# Gun safes in the basement.



## Bob Wright (Sep 30, 2009)

I used to build gun safes 25+ years ago and all the ones we delivered went in the basement. Sounds good so far. Then my neighbors house burned. Not a big fire just lots of smoke and water damage. I went into the basement a few days later and saw the water line 2' up on the foundation. So had there been a safe down there it would have been flooded. I haven't seen any with water tight doors. So i am redesigning my next one to be up on a block foundation higher than my outside celler entrance so at least the water will run outside before it comes in my safe. But my safe prob will be a laydown or chest model because of the ceiling height. Something to think about...Bob


----------



## A. Stanton (Sep 30, 2009)

Bob, good tip. And I'll tell ya something else about gun safes.

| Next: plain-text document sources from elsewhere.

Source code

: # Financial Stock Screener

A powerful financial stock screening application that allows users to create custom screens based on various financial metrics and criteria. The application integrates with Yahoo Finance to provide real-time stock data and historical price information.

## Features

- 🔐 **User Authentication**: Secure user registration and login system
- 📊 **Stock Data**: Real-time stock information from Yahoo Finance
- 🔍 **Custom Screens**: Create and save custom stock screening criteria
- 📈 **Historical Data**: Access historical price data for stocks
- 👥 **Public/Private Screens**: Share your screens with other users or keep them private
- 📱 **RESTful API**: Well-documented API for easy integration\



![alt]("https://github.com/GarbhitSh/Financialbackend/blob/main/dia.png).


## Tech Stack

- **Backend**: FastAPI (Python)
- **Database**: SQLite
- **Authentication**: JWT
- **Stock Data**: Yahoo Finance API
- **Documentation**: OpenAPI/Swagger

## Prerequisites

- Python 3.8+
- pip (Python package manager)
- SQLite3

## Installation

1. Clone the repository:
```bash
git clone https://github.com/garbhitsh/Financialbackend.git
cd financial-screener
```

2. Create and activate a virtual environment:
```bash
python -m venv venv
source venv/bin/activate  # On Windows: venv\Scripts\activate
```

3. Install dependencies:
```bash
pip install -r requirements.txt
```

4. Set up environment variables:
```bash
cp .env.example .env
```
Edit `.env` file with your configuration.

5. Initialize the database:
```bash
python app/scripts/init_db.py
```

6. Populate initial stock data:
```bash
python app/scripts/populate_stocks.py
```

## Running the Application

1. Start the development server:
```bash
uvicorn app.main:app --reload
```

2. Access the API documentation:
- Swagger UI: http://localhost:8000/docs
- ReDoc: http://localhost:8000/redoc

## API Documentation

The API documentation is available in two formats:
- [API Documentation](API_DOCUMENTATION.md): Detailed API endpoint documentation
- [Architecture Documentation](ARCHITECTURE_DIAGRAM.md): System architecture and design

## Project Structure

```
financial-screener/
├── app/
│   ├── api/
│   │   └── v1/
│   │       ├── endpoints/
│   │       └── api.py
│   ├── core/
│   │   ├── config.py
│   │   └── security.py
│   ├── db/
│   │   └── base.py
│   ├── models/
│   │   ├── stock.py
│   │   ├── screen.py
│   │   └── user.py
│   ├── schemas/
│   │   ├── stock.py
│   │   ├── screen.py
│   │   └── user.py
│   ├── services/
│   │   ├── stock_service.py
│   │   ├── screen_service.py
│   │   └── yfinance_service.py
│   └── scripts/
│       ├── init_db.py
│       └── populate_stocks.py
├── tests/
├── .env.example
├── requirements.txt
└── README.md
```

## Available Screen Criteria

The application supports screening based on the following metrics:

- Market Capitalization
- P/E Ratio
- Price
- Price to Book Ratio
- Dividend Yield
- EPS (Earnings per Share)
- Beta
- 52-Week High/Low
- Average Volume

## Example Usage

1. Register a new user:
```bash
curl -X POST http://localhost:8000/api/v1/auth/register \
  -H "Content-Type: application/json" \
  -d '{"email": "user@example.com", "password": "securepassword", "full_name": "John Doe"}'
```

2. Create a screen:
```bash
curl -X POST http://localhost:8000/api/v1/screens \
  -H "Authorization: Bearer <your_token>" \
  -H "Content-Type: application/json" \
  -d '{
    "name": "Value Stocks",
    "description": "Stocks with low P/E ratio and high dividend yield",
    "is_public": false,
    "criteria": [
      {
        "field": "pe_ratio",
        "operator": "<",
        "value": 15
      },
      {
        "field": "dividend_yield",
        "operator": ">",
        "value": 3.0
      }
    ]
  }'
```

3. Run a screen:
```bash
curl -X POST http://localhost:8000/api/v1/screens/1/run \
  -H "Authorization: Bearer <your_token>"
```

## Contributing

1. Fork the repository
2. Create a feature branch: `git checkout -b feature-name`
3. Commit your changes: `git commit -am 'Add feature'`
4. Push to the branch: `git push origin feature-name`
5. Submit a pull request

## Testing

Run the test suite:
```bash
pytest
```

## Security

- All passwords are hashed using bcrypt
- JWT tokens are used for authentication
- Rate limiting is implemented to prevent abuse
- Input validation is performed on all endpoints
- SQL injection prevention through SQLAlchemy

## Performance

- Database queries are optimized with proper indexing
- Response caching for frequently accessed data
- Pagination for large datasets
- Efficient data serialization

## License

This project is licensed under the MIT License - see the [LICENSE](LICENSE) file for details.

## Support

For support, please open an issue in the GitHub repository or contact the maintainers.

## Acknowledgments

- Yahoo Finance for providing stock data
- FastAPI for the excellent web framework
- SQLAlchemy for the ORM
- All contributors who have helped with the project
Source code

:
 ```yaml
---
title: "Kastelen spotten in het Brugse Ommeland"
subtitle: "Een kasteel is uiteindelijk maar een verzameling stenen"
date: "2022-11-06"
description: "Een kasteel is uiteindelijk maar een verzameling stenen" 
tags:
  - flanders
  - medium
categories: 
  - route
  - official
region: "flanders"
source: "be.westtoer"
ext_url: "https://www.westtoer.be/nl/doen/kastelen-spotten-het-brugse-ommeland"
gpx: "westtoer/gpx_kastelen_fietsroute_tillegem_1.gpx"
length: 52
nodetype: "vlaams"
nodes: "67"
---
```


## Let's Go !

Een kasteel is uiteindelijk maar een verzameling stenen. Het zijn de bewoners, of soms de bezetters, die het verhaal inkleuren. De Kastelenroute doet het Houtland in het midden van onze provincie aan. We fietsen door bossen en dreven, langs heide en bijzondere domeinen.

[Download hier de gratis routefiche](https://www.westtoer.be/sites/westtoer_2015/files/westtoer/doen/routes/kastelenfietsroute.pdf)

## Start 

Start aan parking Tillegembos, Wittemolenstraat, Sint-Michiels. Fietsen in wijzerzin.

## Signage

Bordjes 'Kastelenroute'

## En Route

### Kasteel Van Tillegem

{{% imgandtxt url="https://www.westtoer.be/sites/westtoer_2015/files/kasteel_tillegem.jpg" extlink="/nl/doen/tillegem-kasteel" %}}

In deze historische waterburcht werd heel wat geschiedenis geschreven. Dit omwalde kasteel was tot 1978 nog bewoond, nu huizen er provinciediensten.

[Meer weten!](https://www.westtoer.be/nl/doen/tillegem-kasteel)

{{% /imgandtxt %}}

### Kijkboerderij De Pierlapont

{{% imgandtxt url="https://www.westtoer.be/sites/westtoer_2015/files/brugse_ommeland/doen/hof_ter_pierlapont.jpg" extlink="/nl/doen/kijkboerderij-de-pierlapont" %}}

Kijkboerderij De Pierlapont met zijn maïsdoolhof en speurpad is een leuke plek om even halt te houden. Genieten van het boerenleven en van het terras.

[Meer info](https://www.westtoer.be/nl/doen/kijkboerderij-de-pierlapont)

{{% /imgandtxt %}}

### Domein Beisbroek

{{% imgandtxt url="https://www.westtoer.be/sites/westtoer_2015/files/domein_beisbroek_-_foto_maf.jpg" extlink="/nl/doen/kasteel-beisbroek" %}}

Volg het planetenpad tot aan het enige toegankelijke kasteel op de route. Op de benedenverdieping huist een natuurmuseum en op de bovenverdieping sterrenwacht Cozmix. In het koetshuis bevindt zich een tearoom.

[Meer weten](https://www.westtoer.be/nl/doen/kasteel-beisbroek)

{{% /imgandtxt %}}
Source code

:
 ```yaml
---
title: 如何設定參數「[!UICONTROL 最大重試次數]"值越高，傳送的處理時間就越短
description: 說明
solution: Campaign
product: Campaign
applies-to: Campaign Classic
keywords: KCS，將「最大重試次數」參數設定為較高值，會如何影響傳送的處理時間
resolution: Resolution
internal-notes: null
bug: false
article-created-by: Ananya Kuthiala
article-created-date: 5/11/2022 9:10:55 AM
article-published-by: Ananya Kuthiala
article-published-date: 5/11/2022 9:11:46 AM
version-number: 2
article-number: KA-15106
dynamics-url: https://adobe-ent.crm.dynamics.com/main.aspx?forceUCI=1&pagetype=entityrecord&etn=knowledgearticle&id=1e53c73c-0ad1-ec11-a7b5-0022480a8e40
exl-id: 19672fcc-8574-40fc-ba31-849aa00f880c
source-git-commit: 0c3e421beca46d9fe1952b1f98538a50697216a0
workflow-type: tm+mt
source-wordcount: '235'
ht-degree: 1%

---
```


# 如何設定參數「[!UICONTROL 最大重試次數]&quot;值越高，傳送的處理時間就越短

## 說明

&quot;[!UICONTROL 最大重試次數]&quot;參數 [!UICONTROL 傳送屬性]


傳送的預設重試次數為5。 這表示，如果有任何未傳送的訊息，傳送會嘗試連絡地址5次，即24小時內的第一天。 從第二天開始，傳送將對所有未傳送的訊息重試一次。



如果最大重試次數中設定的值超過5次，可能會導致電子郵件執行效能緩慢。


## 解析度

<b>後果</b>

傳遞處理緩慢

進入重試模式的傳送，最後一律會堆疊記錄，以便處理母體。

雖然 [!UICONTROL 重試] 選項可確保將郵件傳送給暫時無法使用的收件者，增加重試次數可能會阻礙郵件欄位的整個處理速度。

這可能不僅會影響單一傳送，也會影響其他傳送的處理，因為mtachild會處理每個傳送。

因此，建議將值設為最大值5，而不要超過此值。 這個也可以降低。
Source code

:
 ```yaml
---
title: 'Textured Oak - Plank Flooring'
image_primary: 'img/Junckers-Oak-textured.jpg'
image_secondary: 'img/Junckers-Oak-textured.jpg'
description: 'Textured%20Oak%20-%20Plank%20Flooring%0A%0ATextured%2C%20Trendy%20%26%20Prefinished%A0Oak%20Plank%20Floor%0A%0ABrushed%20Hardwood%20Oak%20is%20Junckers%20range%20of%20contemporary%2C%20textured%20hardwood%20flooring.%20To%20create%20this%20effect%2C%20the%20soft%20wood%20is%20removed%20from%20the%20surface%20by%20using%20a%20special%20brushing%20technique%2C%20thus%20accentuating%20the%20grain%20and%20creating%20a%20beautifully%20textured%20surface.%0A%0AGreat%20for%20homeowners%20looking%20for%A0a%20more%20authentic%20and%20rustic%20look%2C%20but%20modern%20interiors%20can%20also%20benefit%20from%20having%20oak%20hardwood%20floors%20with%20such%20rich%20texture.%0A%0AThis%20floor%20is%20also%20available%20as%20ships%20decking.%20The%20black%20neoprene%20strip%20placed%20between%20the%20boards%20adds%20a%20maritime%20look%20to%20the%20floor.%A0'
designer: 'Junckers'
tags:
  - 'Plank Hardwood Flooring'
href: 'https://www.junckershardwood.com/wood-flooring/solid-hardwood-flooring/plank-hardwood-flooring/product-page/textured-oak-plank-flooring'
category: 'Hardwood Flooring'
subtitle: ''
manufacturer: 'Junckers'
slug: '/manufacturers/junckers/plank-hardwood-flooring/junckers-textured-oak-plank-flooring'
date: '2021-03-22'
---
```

You know how they recommend you lag em to the floor. Well I was told that some crooks just knock em over and cut thru the safe's floor, as there ain't much metal there.
This too is just a thought.


----------



## nilzlofgren (Sep 30, 2009)

My safe is in a part of the house that isn't on an exterior wall. Also, the side of the door that opens, (opposite the hinge side) is against a wall. This is so thieves don't have any room to pry on the door. Also, 8 inch lags bolt directly into the floor joists. Its always a good idea to put the opening side of the door against the wall to prevent prying opportunities.


----------



## Pruitt1222 (Sep 30, 2009)

Last winter during the ice strom our basement flooded when the sump lost power, We had about a foot of water with about 3 inchs in the safe. I got a generator with a few hours and got the water down, The rifles wiped down clean. I have heard stories about people laying there safes on their back during floods to make them float, don't know how true that is. maybe a small safe it would work.


----------